Since I wasn’t planning on adjusting or replacing the trigger on my CZ (or any of my guns) very often, it made sense to me to buy the cheaper Wheeler gauge. If I had more guns and more trigger jobs in my future, I might think otherwise. Recently when I got a chance to test a friend’s Lyman gauge, it got me wondering how accurate was my Wheeler?
The Wheeler black plastic tube with an approximately 8″ metal arm with an ‘L’ bend at the tip to grasp your trigger face. You pull on device as it pulls on your trigger. A metal spring housed inside of a plastic shell resists compression to a calibrated degree. When pulling on the gauge, the weight is displayed on the side with a yellow marker donating the maximum draw weight until you actively let off from pulling on the trigger.
My first test was to see if how accurately the Wheeler would measure a known weight. A full-sized can of Diet Coke contains 12oz of liquid and the empty aluminum can itself weighs about 0.5oz; so a full can should weigh about 12.5oz. The readings from the Wheeler displayed 1lb. That’s 3.5oz heavier than the actual weight.
I tested my 22LR Ruger Precision Rimfire rifle.
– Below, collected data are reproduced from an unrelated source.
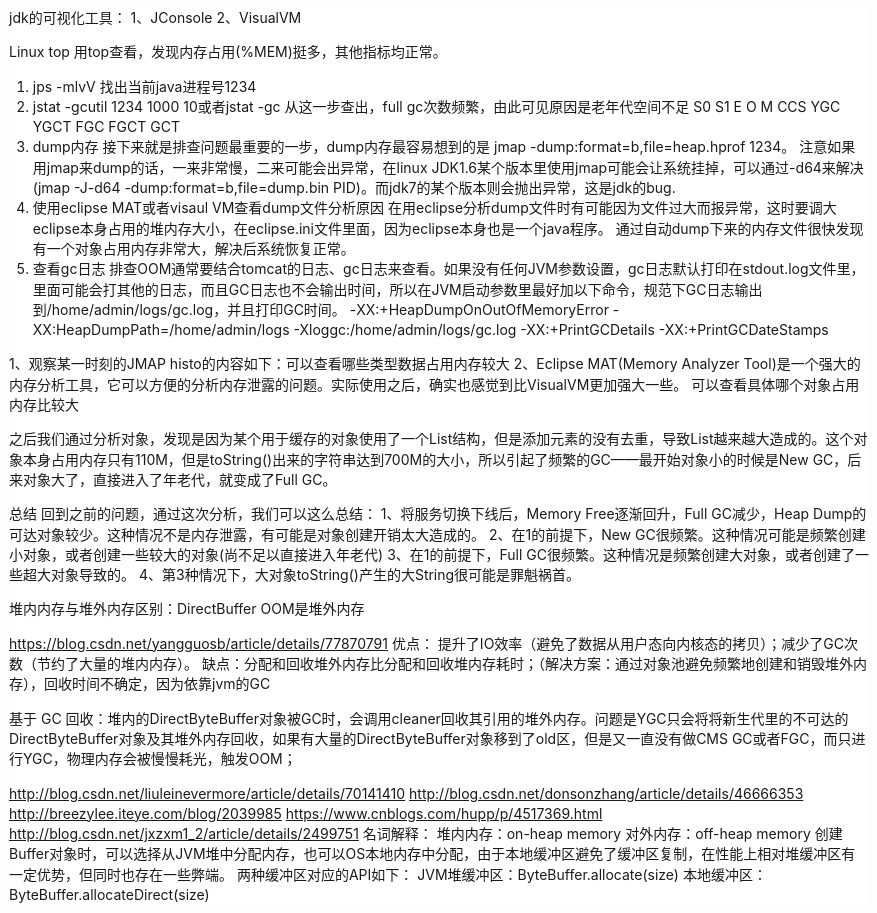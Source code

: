 jdk的可视化工具：
1、JConsole
2、VisualVM

Linux top
用top查看，发现内存占用(%MEM)挺多，其他指标均正常。
1. jps -mlvV
找出当前java进程号1234
2. jstat -gcutil 1234 1000 10或者jstat -gc 
从这一步查出，full gc次数频繁，由此可见原因是老年代空间不足
  S0     S1     E      O      M     CCS    YGC     YGCT    FGC    FGCT     GCT   
3. dump内存
接下来就是排查问题最重要的一步，dump内存最容易想到的是
jmap -dump:format=b,file=heap.hprof 1234。
注意如果用jmap来dump的话，一来非常慢，二来可能会出异常，在linux JDK1.6某个版本里使用jmap可能会让系统挂掉，可以通过-d64来解决(jmap -J-d64 -dump:format=b,file=dump.bin PID)。而jdk7的某个版本则会抛出异常，这是jdk的bug.
4. 使用eclipse MAT或者visaul VM查看dump文件分析原因
在用eclipse分析dump文件时有可能因为文件过大而报异常，这时要调大eclipse本身占用的堆内存大小，在eclipse.ini文件里面，因为eclipse本身也是一个java程序。
通过自动dump下来的内存文件很快发现有一个对象占用内存非常大，解决后系统恢复正常。
5. 查看gc日志
排查OOM通常要结合tomcat的日志、gc日志来查看。如果没有任何JVM参数设置，gc日志默认打印在stdout.log文件里，里面可能会打其他的日志，而且GC日志也不会输出时间，所以在JVM启动参数里最好加以下命令，规范下GC日志输出到/home/admin/logs/gc.log，并且打印GC时间。
-XX:+HeapDumpOnOutOfMemoryError
-XX:HeapDumpPath=/home/admin/logs
-Xloggc:/home/admin/logs/gc.log
-XX:+PrintGCDetails
-XX:+PrintGCDateStamps

1、观察某一时刻的JMAP histo的内容如下：可以查看哪些类型数据占用内存较大
2、Eclipse MAT(Memory Analyzer Tool)是一个强大的内存分析工具，它可以方便的分析内存泄露的问题。实际使用之后，确实也感觉到比VisualVM更加强大一些。
可以查看具体哪个对象占用内存比较大

之后我们通过分析对象，发现是因为某个用于缓存的对象使用了一个List结构，但是添加元素的没有去重，导致List越来越大造成的。这个对象本身占用内存只有110M，但是toString()出来的字符串达到700M的大小，所以引起了频繁的GC——最开始对象小的时候是New GC，后来对象大了，直接进入了年老代，就变成了Full GC。


总结
回到之前的问题，通过这次分析，我们可以这么总结：
1、将服务切换下线后，Memory Free逐渐回升，Full GC减少，Heap Dump的可达对象较少。这种情况不是内存泄露，有可能是对象创建开销太大造成的。
2、在1的前提下，New GC很频繁。这种情况可能是频繁创建小对象，或者创建一些较大的对象(尚不足以直接进入年老代)
3、在1的前提下，Full GC很频繁。这种情况是频繁创建大对象，或者创建了一些超大对象导致的。
4、第3种情况下，大对象toString()产生的大String很可能是罪魁祸首。



堆内内存与堆外内存区别：DirectBuffer OOM是堆外内存

https://blog.csdn.net/yangguosb/article/details/77870791
优点： 提升了IO效率（避免了数据从用户态向内核态的拷贝）；减少了GC次数（节约了大量的堆内内存）。 
缺点：分配和回收堆外内存比分配和回收堆内存耗时；（解决方案：通过对象池避免频繁地创建和销毁堆外内存），回收时间不确定，因为依靠jvm的GC

基于 GC 回收：堆内的DirectByteBuffer对象被GC时，会调用cleaner回收其引用的堆外内存。问题是YGC只会将将新生代里的不可达的DirectByteBuffer对象及其堆外内存回收，如果有大量的DirectByteBuffer对象移到了old区，但是又一直没有做CMS GC或者FGC，而只进行YGC，物理内存会被慢慢耗光，触发OOM； 

http://blog.csdn.net/liuleinevermore/article/details/70141410
http://blog.csdn.net/donsonzhang/article/details/46666353
http://breezylee.iteye.com/blog/2039985
https://www.cnblogs.com/hupp/p/4517369.html
http://blog.csdn.net/jxzxm1_2/article/details/2499751
名词解释：
    堆内内存：on-heap memory
    对外内存：off-heap memory
创建Buffer对象时，可以选择从JVM堆中分配内存，也可以OS本地内存中分配，由于本地缓冲区避免了缓冲区复制，在性能上相对堆缓冲区有一定优势，但同时也存在一些弊端。
两种缓冲区对应的API如下：
JVM堆缓冲区：ByteBuffer.allocate(size)
本地缓冲区：ByteBuffer.allocateDirect(size)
It has a factory stock trigger, which can be adjusted from 5lbs down to 2lbs. I had adjusted it down to as low and I wanted to see if I had succeeded.
The Lyman gave me a reading average of 2lbs 1.4oz. The Wheeler gave me an average readout of about 2.25lbs. While slightly heavier than the Lyman’s reading, it is an acceptable margin of error for a simple-to-use tool that sells from 1/3 the cost of the Lyman. This may be an unacceptable for those who need a precision to a faction of an ounce for ELR shooting perhaps? But for the average shooter the Wheeler is close-enough and consistent enough to be a better value than the Lyman.